*** Begin section ***

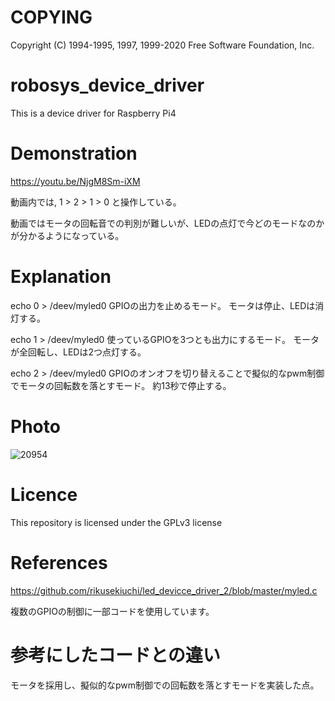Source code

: # COPYING
Copyright (C) 1994-1995, 1997, 1999-2020 Free Software Foundation, Inc.

# robosys_device_driver
This is a device driver for Raspberry Pi4

# Demonstration
https://youtu.be/NjgM8Sm-iXM

動画内では, 1 > 2 > 1 > 0  と操作している。

動画ではモータの回転音での判別が難しいが、LEDの点灯で今どのモードなのかが分かるようになっている。

# Explanation

echo 0 > /deev/myled0
GPIOの出力を止めるモード。
モータは停止、LEDは消灯する。

echo 1 > /deev/myled0
使っているGPIOを3つとも出力にするモード。
モータが全回転し、LEDは2つ点灯する。

echo 2 > /deev/myled0 
GPIOのオンオフを切り替えることで擬似的なpwm制御でモータの回転数を落とすモード。
約13秒で停止する。


# Photo
![20954](https://user-images.githubusercontent.com/54259047/100732836-abb7c280-3410-11eb-8918-47ab0add1773.jpg)

# Licence
This repository is licensed under the GPLv3 license

# References

https://github.com/rikusekiuchi/led_devicce_driver_2/blob/master/myled.c

複数のGPIOの制御に一部コードを使用しています。

# 参考にしたコードとの違い
モータを採用し、擬似的なpwm制御での回転数を落とすモードを実装した点。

*** End section ***

[Task item]
Nothing but the lines from the one with "https://youtu.be/NjgM8Sm-iXM" to the last line of the data should appear in the answer, each exactly as it stands.

[Exercise result]
https://youtu.be/NjgM8Sm-iXM

動画内では, 1 > 2 > 1 > 0  と操作している。

動画ではモータの回転音での判別が難しいが、LEDの点灯で今どのモードなのかが分かるようになっている。

# Explanation

echo 0 > /deev/myled0
GPIOの出力を止めるモード。
モータは停止、LEDは消灯する。

echo 1 > /deev/myled0
使っているGPIOを3つとも出力にするモード。
モータが全回転し、LEDは2つ点灯する。

echo 2 > /deev/myled0 
GPIOのオンオフを切り替えることで擬似的なpwm制御でモータの回転数を落とすモード。
約13秒で停止する。


# Photo
![20954](https://user-images.githubusercontent.com/54259047/100732836-abb7c280-3410-11eb-8918-47ab0add1773.jpg)

# Licence
This repository is licensed under the GPLv3 license

# References

https://github.com/rikusekiuchi/led_devicce_driver_2/blob/master/myled.c

複数のGPIOの制御に一部コードを使用しています。

# 参考にしたコードとの違い
モータを採用し、擬似的なpwm制御での回転数を落とすモードを実装した点。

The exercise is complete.